# Wanting to OT from INF to Air Force



## crow736 (21 Aug 2016)

HI everyone 

I have been in the infantry for the past 8 years. I have been wanting to make a change for a few years now and I am looking at my options.  I have been married for a year now and am extremely tired of being gone from home way to often. I am looking to make a change. I want to stay in the military and have been looking into an OT to another trade. I have been looking into the Air Force and the Aviation Systems Technician trade. I was hoping to find a few answers before i went any further with the process. 

I know that in the military it is hard to try and get the postings you want but one of my goals is to try and end up in BC on the coast or the Island with my wife. Does anyone have any info on opportunities to be posted there once in the trade?

Does the air frame you pick affect your posting a lot ?

I have seen the forces.ca video but what is the day to day work of an AVN? 

How much are AVNs tasked out for other jobs or sent away on courses ?

I am looking for a little more structure in my life I know it is never going to be perfect with military life I have been in long enough to know that but what I am trying to do is see if the grass is actually greener on the other side before I climb that fence. 

Any help or pointing me to someone that would be willing to talk would be greatly appreciated 

Thank you


----------



## mariomike (21 Aug 2016)

crow736 said:
			
		

> I have been looking into the Air Force and the Aviation Systems Technician trade.



Questions about AVN/AVS Tech  
https://army.ca/forums/threads/69678.0
3 pages.

Beginning life as an AVN-Tech
https://army.ca/forums/threads/77616.100.html
5 pages.

Best Posting for a new Avn Tech? 
http://army.ca/forums/threads/123207.0

Any 'Aviation Systems Technicians' here?
https://army.ca/forums/threads/92473.0

Aviation Systems Tech (AVN)
https://army.ca/forums/threads/105673.0

Avionics Sys tech Vs Aviation Sys tech Vs Aircraft Struct Tech  
https://army.ca/forums/threads/88272.0

Aviation Systems Tech.
http://army.ca/forums/threads/113990.0

etc...

AVN Tech
https://www.google.ca/search?q=site%3Aarmy.ca+AVN&sourceid=ie7&rls=com.microsoft:en-CA:IE-Address&ie=&oe=&rlz=1I7GGHP_en-GBCA592&gfe_rd=cr&ei=GU5PV4fAL8GC8Qf4wYPoBQ&gws_rd=ssl


----------



## dimsum (21 Aug 2016)

crow736 said:
			
		

> I know that in the military it is hard to try and get the postings you want but one of my goals is to try and end up in BC on the coast or the Island with my wife. Does anyone have any info on opportunities to be posted there once in the trade?
> 
> Does the air frame you pick affect your posting a lot ?
> 
> How much are AVNs tasked out for other jobs or sent away on courses ?

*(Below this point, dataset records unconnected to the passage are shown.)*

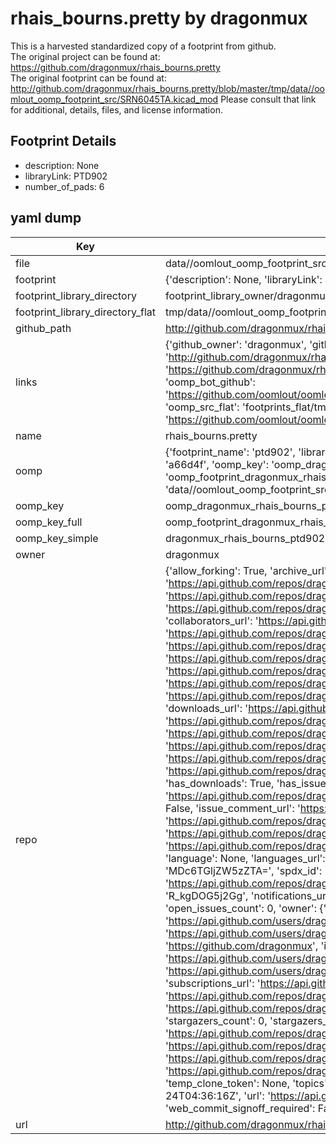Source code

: # rhais_bourns.pretty by dragonmux  
This is a harvested standardized copy of a footprint from github.  
The original project can be found at:  
https://github.com/dragonmux/rhais_bourns.pretty  
The original footprint can be found at:
http://github.com/dragonmux/rhais_bourns.pretty/blob/master/tmp/data//oomlout_oomp_footprint_src/SRN6045TA.kicad_mod
Please consult that link for additional, details, files, and license information.  
## Footprint Details
* description: None  
* libraryLink: PTD902  
* number_of_pads: 6  
## yaml dump  
| Key | Value |  
| --- | --- |  
| file | data//oomlout_oomp_footprint_src/rhais_bourns.pretty/PTD902.kicad_mod |  
| footprint | {'description': None, 'libraryLink': 'PTD902', 'number_of_pads': 6} |  
| footprint_library_directory | footprint_library_owner/dragonmux_rhais_bourns.pretty |  
| footprint_library_directory_flat | tmp/data//oomlout_oomp_footprint_src/footprints_flat/dragonmux_rhais_bourns_ptd902/working |  
| github_path | http://github.com/dragonmux/rhais_bourns.pretty/blob/master/tmp/data//oomlout_oomp_footprint_src/PTD902.kicad_mod |  
| links | {'github_owner': 'dragonmux', 'github_repo_name': 'rhais_bourns.pretty', 'github_src': 'http://github.com/dragonmux/rhais_bourns.pretty/blob/master/tmp/data//oomlout_oomp_footprint_src/SRN6045TA.kicad_mod', 'github_src_repo': 'https://github.com/dragonmux/rhais_bourns.pretty', 'oomp_bot': 'tmp/data//oomlout_oomp_footprint_src/footprints/dragonmux_rhais_bourns_ptd902/working', 'oomp_bot_github': 'https://github.com/oomlout/oomlout_oomp_footprint_bot/tree/main/tmp/data//oomlout_oomp_footprint_src/footprints/dragonmux_rhais_bourns_ptd902/working', 'oomp_src_flat': 'footprints_flat/tmp/data//oomlout_oomp_footprint_src/footprints_flat/dragonmux_rhais_bourns_ptd902/working', 'oomp_src_flat_github': 'https://github.com/oomlout/oomlout_oomp_footprint_src/tree/main/tmp/data//oomlout_oomp_footprint_src/footprints_flat/dragonmux_rhais_bourns_ptd902/working'} |  
| name | rhais_bourns.pretty |  
| oomp | {'footprint_name': 'ptd902', 'library_name': 'rhais_bourns', 'md5': 'a66d4fcd3c5c22196fe2de7a8cceb004', 'md5_10': 'a66d4fcd3c', 'md5_5': 'a66d4', 'md5_6': 'a66d4f', 'oomp_key': 'oomp_dragonmux_rhais_bourns_ptd902', 'oomp_key_extra': 'oomp_footprint_dragonmux_rhais_bourns_ptd902', 'oomp_key_full': 'oomp_footprint_dragonmux_rhais_bourns_ptd902_a66d4f', 'oomp_key_simple': 'dragonmux_rhais_bourns_ptd902', 'original_filename': 'data//oomlout_oomp_footprint_src/rhais_bourns.pretty/PTD902.kicad_mod', 'owner_name': 'dragonmux'} |  
| oomp_key | oomp_dragonmux_rhais_bourns_ptd902 |  
| oomp_key_full | oomp_footprint_dragonmux_rhais_bourns_ptd902 |  
| oomp_key_simple | dragonmux_rhais_bourns_ptd902 |  
| owner | dragonmux |  
| repo | {'allow_forking': True, 'archive_url': 'https://api.github.com/repos/dragonmux/rhais_bourns.pretty/{archive_format}{/ref}', 'archived': False, 'assignees_url': 'https://api.github.com/repos/dragonmux/rhais_bourns.pretty/assignees{/user}', 'blobs_url': 'https://api.github.com/repos/dragonmux/rhais_bourns.pretty/git/blobs{/sha}', 'branches_url': 'https://api.github.com/repos/dragonmux/rhais_bourns.pretty/branches{/branch}', 'clone_url': 'https://github.com/dragonmux/rhais_bourns.pretty.git', 'collaborators_url': 'https://api.github.com/repos/dragonmux/rhais_bourns.pretty/collaborators{/collaborator}', 'comments_url': 'https://api.github.com/repos/dragonmux/rhais_bourns.pretty/comments{/number}', 'commits_url': 'https://api.github.com/repos/dragonmux/rhais_bourns.pretty/commits{/sha}', 'compare_url': 'https://api.github.com/repos/dragonmux/rhais_bourns.pretty/compare/{base}...{head}', 'contents_url': 'https://api.github.com/repos/dragonmux/rhais_bourns.pretty/contents/{+path}', 'contributors_url': 'https://api.github.com/repos/dragonmux/rhais_bourns.pretty/contributors', 'created_at': '2022-02-24T04:36:16Z', 'default_branch': 'main', 'deployments_url': 'https://api.github.com/repos/dragonmux/rhais_bourns.pretty/deployments', 'description': "DX-MON's Bourns footprints KiCad library", 'disabled': False, 'downloads_url': 'https://api.github.com/repos/dragonmux/rhais_bourns.pretty/downloads', 'events_url': 'https://api.github.com/repos/dragonmux/rhais_bourns.pretty/events', 'fork': False, 'forks': 0, 'forks_count': 0, 'forks_url': 'https://api.github.com/repos/dragonmux/rhais_bourns.pretty/forks', 'full_name': 'dragonmux/rhais_bourns.pretty', 'git_commits_url': 'https://api.github.com/repos/dragonmux/rhais_bourns.pretty/git/commits{/sha}', 'git_refs_url': 'https://api.github.com/repos/dragonmux/rhais_bourns.pretty/git/refs{/sha}', 'git_tags_url': 'https://api.github.com/repos/dragonmux/rhais_bourns.pretty/git/tags{/sha}', 'git_url': 'git://github.com/dragonmux/rhais_bourns.pretty.git', 'has_discussions': False, 'has_downloads': True, 'has_issues': True, 'has_pages': False, 'has_projects': True, 'has_wiki': True, 'homepage': None, 'hooks_url': 'https://api.github.com/repos/dragonmux/rhais_bourns.pretty/hooks', 'html_url': 'https://github.com/dragonmux/rhais_bourns.pretty', 'id': 463009306, 'is_template': False, 'issue_comment_url': 'https://api.github.com/repos/dragonmux/rhais_bourns.pretty/issues/comments{/number}', 'issue_events_url': 'https://api.github.com/repos/dragonmux/rhais_bourns.pretty/issues/events{/number}', 'issues_url': 'https://api.github.com/repos/dragonmux/rhais_bourns.pretty/issues{/number}', 'keys_url': 'https://api.github.com/repos/dragonmux/rhais_bourns.pretty/keys{/key_id}', 'labels_url': 'https://api.github.com/repos/dragonmux/rhais_bourns.pretty/labels{/name}', 'language': None, 'languages_url': 'https://api.github.com/repos/dragonmux/rhais_bourns.pretty/languages', 'license': {'key': 'other', 'name': 'Other', 'node_id': 'MDc6TGljZW5zZTA=', 'spdx_id': 'NOASSERTION', 'url': None}, 'merges_url': 'https://api.github.com/repos/dragonmux/rhais_bourns.pretty/merges', 'milestones_url': 'https://api.github.com/repos/dragonmux/rhais_bourns.pretty/milestones{/number}', 'mirror_url': None, 'name': 'rhais_bourns.pretty', 'network_count': 0, 'node_id': 'R_kgDOG5j2Gg', 'notifications_url': 'https://api.github.com/repos/dragonmux/rhais_bourns.pretty/notifications{?since,all,participating}', 'open_issues': 0, 'open_issues_count': 0, 'owner': {'avatar_url': 'https://avatars.githubusercontent.com/u/691140?v=4', 'events_url': 'https://api.github.com/users/dragonmux/events{/privacy}', 'followers_url': 'https://api.github.com/users/dragonmux/followers', 'following_url': 'https://api.github.com/users/dragonmux/following{/other_user}', 'gists_url': 'https://api.github.com/users/dragonmux/gists{/gist_id}', 'gravatar_id': '', 'html_url': 'https://github.com/dragonmux', 'id': 691140, 'login': 'dragonmux', 'node_id': 'MDQ6VXNlcjY5MTE0MA==', 'organizations_url': 'https://api.github.com/users/dragonmux/orgs', 'received_events_url': 'https://api.github.com/users/dragonmux/received_events', 'repos_url': 'https://api.github.com/users/dragonmux/repos', 'site_admin': False, 'starred_url': 'https://api.github.com/users/dragonmux/starred{/owner}{/repo}', 'subscriptions_url': 'https://api.github.com/users/dragonmux/subscriptions', 'type': 'User', 'url': 'https://api.github.com/users/dragonmux'}, 'private': False, 'pulls_url': 'https://api.github.com/repos/dragonmux/rhais_bourns.pretty/pulls{/number}', 'pushed_at': '2022-02-24T04:40:14Z', 'releases_url': 'https://api.github.com/repos/dragonmux/rhais_bourns.pretty/releases{/id}', 'size': 8, 'ssh_url': 'git@github.com:dragonmux/rhais_bourns.pretty.git', 'stargazers_count': 0, 'stargazers_url': 'https://api.github.com/repos/dragonmux/rhais_bourns.pretty/stargazers', 'statuses_url': 'https://api.github.com/repos/dragonmux/rhais_bourns.pretty/statuses/{sha}', 'subscribers_count': 1, 'subscribers_url': 'https://api.github.com/repos/dragonmux/rhais_bourns.pretty/subscribers', 'subscription_url': 'https://api.github.com/repos/dragonmux/rhais_bourns.pretty/subscription', 'svn_url': 'https://github.com/dragonmux/rhais_bourns.pretty', 'tags_url': 'https://api.github.com/repos/dragonmux/rhais_bourns.pretty/tags', 'teams_url': 'https://api.github.com/repos/dragonmux/rhais_bourns.pretty/teams', 'temp_clone_token': None, 'topics': [], 'trees_url': 'https://api.github.com/repos/dragonmux/rhais_bourns.pretty/git/trees{/sha}', 'updated_at': '2022-02-24T04:36:16Z', 'url': 'https://api.github.com/repos/dragonmux/rhais_bourns.pretty', 'visibility': 'public', 'watchers': 0, 'watchers_count': 0, 'web_commit_signoff_required': False} |  
| url | http://github.com/dragonmux/rhais_bourns.pretty |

I'm not an AVN but I can add some info:

In BC, the only postings are Victoria (Maritime Helicopter) and Comox (Aurora, Cormorant, Buffalo).  Both are on the Island (ie. no postings on the Mainland).

Airframes do affect your posting - if you're trained on Auroras for example, you're either going to be posted to Comox BC or Greenwood NS.  AVNs do get deployed - the Auroras have them in Kuwait and the Maritime Helicopter AVNs sail with the Navy.  

Finally, and this is just my 2c, if the main reason to OT to AVN is because you think they deploy less, I'd do more research first and see if that's the case.  I think you may be surprised how much time is spent away.


----------



## krustyrl (21 Aug 2016)

AFAIK, coming out of trades training, you do not get to pick an airframe , you can submit posting preferences but ultimately it's where you're needed. I am a ret'd AVN/ SST tech for 28 years. While I was in, often top candidate on course would've had the best option but I am almost certain it's where there are openings. I wish you luck if you go the AVN route and you'll also like the spec pay. My last posting was 19Wing Comox .     Cheers.


----------



## edlabonte (5 Sep 2016)

All the AVNs i've met really enjoy the trade and look forward to the deployments.  Honestly, the best way to be deployed less is to get posted to a SAR sqn.  So either the Buffalos, the SAR Herc Sqns or the Combat Support Sqns that fly Griffons.  Given that you want to be posted to VI, 442 Sqn (Buffalo) is your best option.

I am an Aerospace Control Operator (AC Op 00337) and are deployments are fewer.  we are found at almost every Wing and at all the Tac Hel Sqns.  Check us out or PM if you want to know more.  http://www.forces.ca/en/job/aerospacecontroloperator-13

Cheers


----------